Contact: Morgan D. Dewey, (801) 712-7969,

$17 Million State Investment in Free School Meals Improves Well-being of 114,000 Oregon Students Facing Hunger

Champions of free school meals applaud legislative milestone, urge sustained funding to ensure long-term success

SALEM, OR — Three of every four Oregon schools will be able to offer free breakfast and lunch to all students thanks to new funding approved by the legislative Ways and Means Committee this week. Leveraging landmark changes to a key federal nutrition program, the $17 million state investment will help as many as 200 additional schools offer free breakfast and lunch to all students. As passed in the Oregon Department of Education budget, the expansion will begin in the 2024-2025 academic year.

"This is an important step in the right direction to give schools the resources they need to offer nutritious meals to more students," said Representative Courtney Neron (D - Wilsonville), an educator and Chief Sponsor of the bill. "I believe we must continue to stabilize school districts who rely on these dollars to fund student meals and advocate for full funding of the Hunger Free Schools Account so we can do our part to eliminate childhood hunger in Oregon."

Bolstered by widespread public support nationwide for free school meals, the United States Department of Agriculture (USDA) announced a celebrated proposal in March to make nearly all schools eligible to participate in the Community Eligibility Program (CEP).

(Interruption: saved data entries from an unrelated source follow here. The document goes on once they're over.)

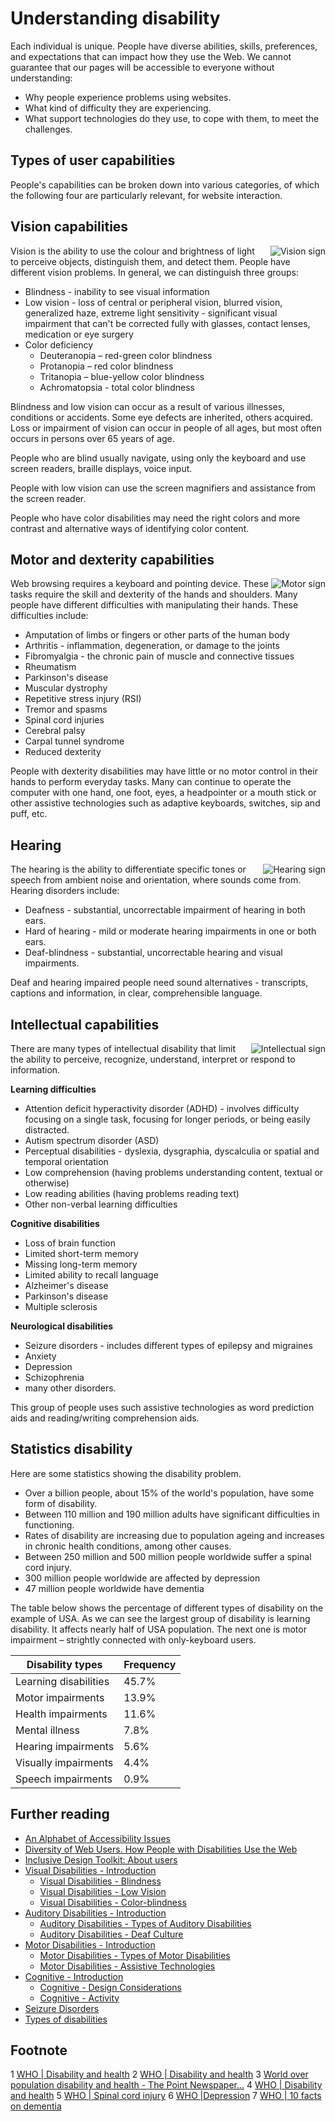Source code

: # Understanding disability
Each individual is unique. People have diverse abilities, skills, preferences, and expectations that can impact how they use the Web. 
We cannot guarantee that our pages will be accessible to everyone without understanding:
* Why people experience problems using websites.
* What kind of difficulty they are experiencing.
* What support technologies do they use, to cope with them, to meet the challenges.

## Types of user capabilities
People's capabilities can be broken down into various categories, of which the following four are particularly relevant, for website interaction.

## Vision capabilities
<img src="https://raw.githubusercontent.com/joomla/accessibility/master/docs/_images/visual.png" alt="Vision sign" align="right" style="margin-left:1em">

Vision is the ability to use the colour and brightness of light to perceive objects, distinguish them, and detect them. People have different vision problems. In general, we can distinguish three groups:
* Blindness - inability to see visual information
* Low vision - loss of central or peripheral vision, blurred vision, generalized haze, extreme light sensitivity - significant visual impairment that can't be corrected fully with glasses, contact lenses, medication or eye surgery
* Color deficiency
  * Deuteranopia – red-green color blindness
  * Protanopia – red color blindness  
  * Tritanopia – blue-yellow color blindness
  * Achromatopsia - total color blindness

Blindness and low vision can occur as a result of various illnesses, conditions or accidents. Some eye defects are inherited, others acquired. Loss or impairment of vision can occur in people of all ages, but most often occurs in persons over 65 years of age.

People who are blind usually navigate, using only the keyboard and use screen readers, braille displays, voice input.

People with low vision can use the screen magnifiers and assistance from the screen reader.

People who have color disabilities may need the right colors and more contrast and alternative ways of identifying color content. 

## Motor and dexterity capabilities
<img src="https://raw.githubusercontent.com/joomla/accessibility/master/docs/_images/motor.png" alt="Motor sign" align="right">

Web browsing requires a keyboard and pointing device. These tasks require the skill and dexterity of the hands and shoulders. Many people have different difficulties with manipulating their hands. These difficulties include:
 
* Amputation of limbs or fingers or other parts of the human body
* Arthritis - inflammation, degeneration, or damage to the joints
* Fibromyalgia - the chronic pain of muscle and connective tissues
* Rheumatism
* Parkinson's disease
* Muscular dystrophy
* Repetitive stress injury (RSI)
* Tremor and spasms
* Spinal cord injuries
* Cerebral palsy
* Carpal tunnel syndrome
* Reduced dexterity

People with dexterity disabilities may have little or no motor control in their hands to perform everyday tasks.
Many can continue to operate the computer with one hand, one foot, eyes, a headpointer or a mouth stick or other assistive technologies such as adaptive keyboards, switches, sip and puff, etc.

## Hearing
<img src="https://raw.githubusercontent.com/joomla/accessibility/master/docs/_images/hearing.png" alt="Hearing sign" align="right">

The hearing is the ability to differentiate specific tones or speech from ambient noise and orientation, where sounds come from.
Hearing disorders include:

* Deafness - substantial, uncorrectable impairment of hearing in both ears.
* Hard of hearing - mild or moderate hearing impairments in one or both ears.
* Deaf-blindness - substantial, uncorrectable hearing and visual impairments.

Deaf and hearing impaired people need sound alternatives - transcripts, captions and information, in clear, comprehensible language.

## Intellectual capabilities
<img src="https://raw.githubusercontent.com/joomla/accessibility/master/docs/_images/intelectual.png" alt="Intellectual sign" align="right">

There are many types of intellectual disability that limit the ability to perceive, recognize, understand, interpret or respond to information.

**Learning difficulties**
* Attention deficit hyperactivity disorder (ADHD) - involves difficulty focusing on a single task, focusing for longer periods, or being easily distracted.
* Autism spectrum disorder (ASD)
* Perceptual disabilities - dyslexia, dysgraphia, dyscalculia or spatial and temporal orientation
* Low comprehension (having problems understanding content, textual or otherwise)
* Low reading abilities (having problems reading text)
* Other non-verbal learning difficulties

**Cognitive disabilities**
* Loss of brain function
* Limited short-term memory
* Missing long-term memory
* Limited ability to recall language
* Alzheimer's disease
* Parkinson's disease
* Multiple sclerosis 

**Neurological disabilities**
* Seizure disorders - includes different types of epilepsy and migraines
* Anxiety 
* Depression
* Schizophrenia
* many other disorders.

This group of people uses such assistive technologies as word prediction aids and reading/writing comprehension aids.

## Statistics disability
Here are some statistics showing the disability problem.
* Over a billion people, about 15% of the world's population, have some form of disability.
* Between 110 million and 190 million adults have significant difficulties in functioning.
* Rates of disability are increasing due to population ageing and increases in chronic health conditions, among other causes.
* Between 250 million and 500 million people worldwide suffer a spinal cord injury.
* 300 million people worldwide are affected by depression
* 47 million people worldwide have dementia

The table below shows the percentage of different types of disability on the example of USA. 
As we can see the largest group of disability is learning disability. It affects nearly half of USA population. 
The next one is motor impairment – strightly connected with only-keyboard users.

| Disability types | Frequency |
| --- | --- |
| Learning disabilities | 45.7%
| Motor impairments | 13.9%
| Health impairments | 11.6%
| Mental illness | 7.8% |
| Hearing impairments | 5.6% | 
| Visually impairments | 4.4% |
| Speech impairments | 0.9% |

## Further reading
* [An Alphabet of Accessibility Issues](https://the-pastry-box-project.net/anne-gibson/2014-july-31)
* [Diversity of Web Users. How People with Disabilities Use the Web](https://www.w3.org/WAI/intro/people-use-web/diversity#auditory)
* [Inclusive Design Toolkit: About users](http://www.inclusivedesigntoolkit.com/usercapabilities/usercap.html)
* [Visual Disabilities - Introduction](http://webaim.org/articles/visual/)
  * [Visual Disabilities - Blindness](http://webaim.org/articles/visual/blind)
  * [Visual Disabilities - Low Vision](http://webaim.org/articles/visual/lowvision)
  * [Visual Disabilities - Color-blindness](http://webaim.org/articles/visual/colorblind)
* [Auditory Disabilities - Introduction](http://webaim.org/articles/auditory/)
  * [Auditory Disabilities - Types of Auditory Disabilities](http://webaim.org/articles/auditory/auditorydisabilities)
  * [Auditory Disabilities - Deaf Culture](http://webaim.org/articles/auditory/culture)
* [Motor Disabilities - Introduction](http://webaim.org/articles/motor/)
  * [Motor Disabilities - Types of Motor Disabilities](http://webaim.org/articles/motor/motordisabilities)
  * [Motor Disabilities - Assistive Technologies](http://webaim.org/articles/motor/assistive)
* [Cognitive - Introduction](http://webaim.org/articles/cognitive/)
  * [Cognitive - Design Considerations](http://webaim.org/articles/cognitive/design)
  * [Cognitive - Activity](http://webaim.org/articles/cognitive/activity)
* [Seizure Disorders](http://webaim.org/articles/seizure/)
* [Types of disabilities](http://www.hwns.com.au/Resource-centre/Types-of-disabilities)

## Footnote
1 [WHO | Disability and health](https://www.who.int/news-room/fact-sheets/detail/disability-and-health)
2 [WHO | Disability and health](https://www.who.int/news-room/fact-sheets/detail/disability-and-health)
3 [World over population disability and health - The Point Newspaper...](http://thepoint.gm/africa/gambia/article/world-over-population-disability-and-health)
4 [WHO | Disability and health](http://www.whogis.com/mediacentre/factsheets/fs352/en/)
5 [WHO | Spinal cord injury](https://www.who.int/news-room/fact-sheets/detail/spinal-cord-injury)
6 [WHO |Depression](https://www.who.int/news-room/fact-sheets/detail/depression)
7 [WHO | 10 facts on dementia](https://www.who.int/features/factfiles/dementia/en/)








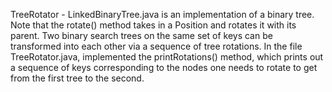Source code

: TreeRotator -
LinkedBinaryTree.java is an implementation of a binary tree. Note that the rotate() method takes in a Position and rotates it with its parent. Two binary search trees on the same set of keys can be transformed into each other via a sequence of tree rotations. In the file TreeRotator.java, implemented the printRotations() method, which prints out a sequence of keys corresponding to the nodes one needs to rotate to get from the first tree to the second.

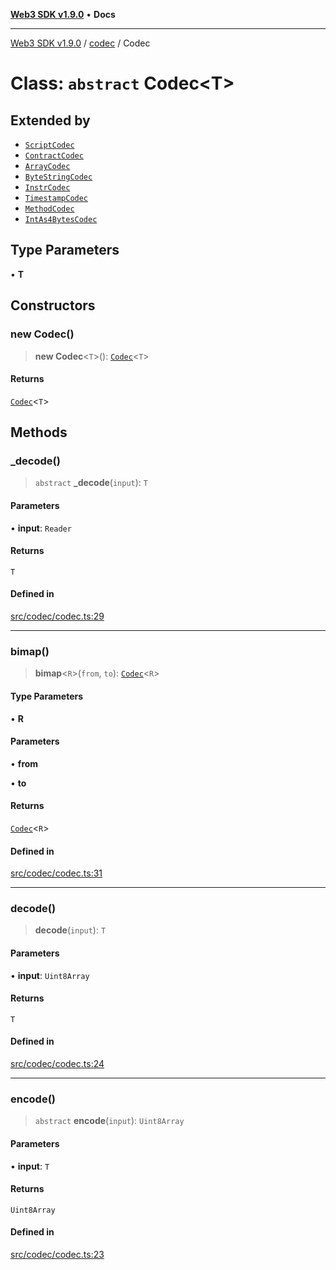 [**Web3 SDK v1.9.0**](../../../README.md) • **Docs**

***

[Web3 SDK v1.9.0](../../../globals.md) / [codec](../README.md) / Codec

# Class: `abstract` Codec\<T\>

## Extended by

- [`ScriptCodec`](../namespaces/script/classes/ScriptCodec.md)
- [`ContractCodec`](../namespaces/contract/classes/ContractCodec.md)
- [`ArrayCodec`](ArrayCodec.md)
- [`ByteStringCodec`](ByteStringCodec.md)
- [`InstrCodec`](InstrCodec.md)
- [`TimestampCodec`](TimestampCodec.md)
- [`MethodCodec`](MethodCodec.md)
- [`IntAs4BytesCodec`](IntAs4BytesCodec.md)

## Type Parameters

• **T**

## Constructors

### new Codec()

> **new Codec**\<`T`\>(): [`Codec`](Codec.md)\<`T`\>

#### Returns

[`Codec`](Codec.md)\<`T`\>

## Methods

### \_decode()

> `abstract` **\_decode**(`input`): `T`

#### Parameters

• **input**: `Reader`

#### Returns

`T`

#### Defined in

[src/codec/codec.ts:29](https://github.com/Mystic-Nayy/alephium-web3/blob/c1afd789a197ce5fe21f08c2965942090157c33d/packages/web3/src/codec/codec.ts#L29)

***

### bimap()

> **bimap**\<`R`\>(`from`, `to`): [`Codec`](Codec.md)\<`R`\>

#### Type Parameters

• **R**

#### Parameters

• **from**

• **to**

#### Returns

[`Codec`](Codec.md)\<`R`\>

#### Defined in

[src/codec/codec.ts:31](https://github.com/Mystic-Nayy/alephium-web3/blob/c1afd789a197ce5fe21f08c2965942090157c33d/packages/web3/src/codec/codec.ts#L31)

***

### decode()

> **decode**(`input`): `T`

#### Parameters

• **input**: `Uint8Array`

#### Returns

`T`

#### Defined in

[src/codec/codec.ts:24](https://github.com/Mystic-Nayy/alephium-web3/blob/c1afd789a197ce5fe21f08c2965942090157c33d/packages/web3/src/codec/codec.ts#L24)

***

### encode()

> `abstract` **encode**(`input`): `Uint8Array`

#### Parameters

• **input**: `T`

#### Returns

`Uint8Array`

#### Defined in

[src/codec/codec.ts:23](https://github.com/Mystic-Nayy/alephium-web3/blob/c1afd789a197ce5fe21f08c2965942090157c33d/packages/web3/src/codec/codec.ts#L23)
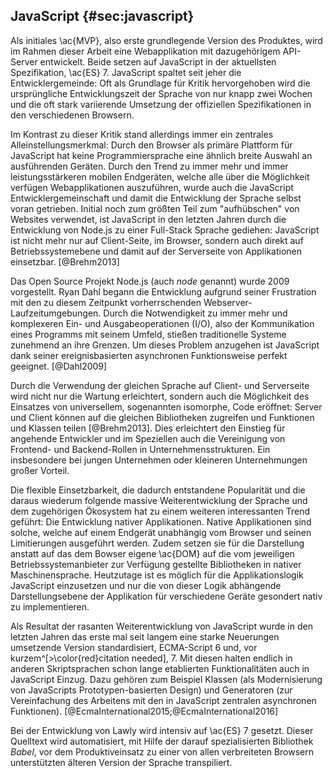 ## JavaScript {#sec:javascript}
Als initiales \ac{MVP}, also erste grundlegende Version des Produktes, wird im Rahmen dieser Arbeit eine Webapplikation mit dazugehörigem API-Server entwickelt. Beide setzen auf JavaScript in der aktuellsten Spezifikation, \ac{ES} 7. JavaScript spaltet seit jeher die Entwicklergemeinde: Oft als Grundlage für Kritik hervorgehoben wird die ursprüngliche Entwicklungszeit der Sprache von nur knapp zwei Wochen und die oft stark variierende Umsetzung der offiziellen Spezifikationen in den verschiedenen Browsern.

Im Kontrast zu dieser Kritik stand allerdings immer ein zentrales Alleinstellungsmerkmal: Durch den Browser als primäre Plattform für JavaScript hat keine Programmiersprache eine ähnlich breite Auswahl an ausführenden Geräten. Durch den Trend zu immer mehr und immer leistungsstärkeren mobilen Endgeräten, welche alle über die Möglichkeit verfügen Webapplikationen auszuführen, wurde auch die JavaScript Entwicklergemeinschaft und damit die Entwicklung der Sprache selbst voran getrieben. Initial noch zum größten Teil zum "aufhübschen" von Websites verwendet, ist JavaScript in den letzten Jahren durch die Entwicklung von Node.js zu einer Full-Stack Sprache gediehen: JavaScript ist nicht mehr nur auf Client-Seite, im Browser, sondern auch direkt auf Betriebssystemebene und damit auf der Serverseite von Applikationen einsetzbar. [@Brehm2013]

Das Open Source Projekt Node.js (auch *node* genannt) wurde 2009 vorgestellt. Ryan Dahl begann die Entwicklung aufgrund seiner Frustration mit den zu diesem Zeitpunkt vorherrschenden Webserver-Laufzeitumgebungen. Durch die Notwendigkeit zu immer mehr und komplexeren Ein- und Ausgabeoperationen (I/O), also der Kommunikation eines Programms mit seinem Umfeld, stießen traditionelle Systeme zunehmend an ihre Grenzen. Um dieses Problem anzugehen ist JavaScript dank seiner ereignisbasierten asynchronen Funktionsweise perfekt geeignet. [@Dahl2009]

Durch die Verwendung der gleichen Sprache auf Client- und Serverseite wird nicht nur die Wartung erleichtert, sondern auch die Möglichkeit des Einsatzes von universellem, sogenannten isomorphe, Code eröffnet: Server und Client können auf die gleichen Bibliotheken zugreifen und Funktionen und Klassen teilen [@Brehm2013]. Dies erleichtert den Einstieg für angehende Entwickler und im Speziellen auch die Vereinigung von Frontend- und Backend-Rollen in Unternehmensstrukturen. Ein insbesondere bei jungen Unternehmen oder kleineren Unternehmungen großer Vorteil.

Die flexible Einsetzbarkeit, die dadurch entstandene Popularität und die daraus wiederum folgende massive Weiterentwicklung der Sprache und dem zugehörigen Ökosystem hat zu einem weiteren interessanten Trend geführt: Die Entwicklung nativer Applikationen. Native Applikationen sind solche, welche auf einem Endgerät unabhängig vom Browser und seinen Limitierungen ausgeführt werden. Zudem setzen sie für die Darstellung anstatt auf das dem Bowser eigene \ac{DOM} auf die vom jeweiligen Betriebssystemanbieter zur Verfügung gestellte Bibliotheken in nativer Maschinensprache. Heutzutage ist es möglich für die Applikationslogik JavaScript einzusetzen und nur die von dieser Logik abhängende Darstellungsebene der Applikation für verschiedene Geräte gesondert nativ zu implementieren.

Als Resultat der rasanten Weiterentwicklung von JavaScript wurde in den letzten Jahren das erste mal seit langem eine starke Neuerungen umsetzende Version standardisiert, ECMA-Script 6 und, vor kurzem^[>\color{red}citation needed], 7. Mit diesen halten endlich in anderen Skriptsprachen schon lange etablierten Funktionalitäten auch in JavaScript Einzug. Dazu gehören zum Beispiel Klassen (als Modernisierung von JavaScripts Prototypen-basierten Design) und Generatoren (zur Vereinfachung des Arbeitens mit den in JavaScript zentralen asynchronen Funktionen). [@EcmaInternational2015;@EcmaInternational2016]

Bei der Entwicklung von Lawly wird intensiv auf \ac{ES} 7 gesetzt. Dieser Quelltext wird automatisiert, mit Hilfe der darauf spezialisierten Bibliothek *Babel*, vor dem Produktiveinsatz zu einer von allen verbreiteten Browsern unterstützten älteren Version der Sprache transpiliert.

Oregon’s $17 million investment offsets varying federal reimbursement rates that have long barred too many Oregon schools from participating in critical efforts to reduce child hunger.

“This is an important step forward and we are hopeful that our state will continue to expand access and funding for free school meals to all students,” shares Reed Scott-Schwalbach, Oregon Education Association President. “Hunger should not be a barrier to student success.”

The availability of sufficient nourishing food significantly influences a child’s ability to perform academically — with impact on earning potential well into adulthood — especially for low-income students. Oregon was once a national leader in expanding access to free school meals through the 2019 Student Success Act, but now trails California, Colorado, Maine, Minnesota and New Mexico, which all ensure universal access to school meals.

“Expanding access to school meals for Oregon children is a crucial step for kids and families. Access to universal school meals eliminates stigma and shame, and we know that universal access to school meals reduces illnesses, as well as anxiety and depression,” shared Dr. Alanna Braun, Portland-based pediatrician and Immediate Past President of Oregon Pediatric Society. “Oregon children deserve to be healthy.”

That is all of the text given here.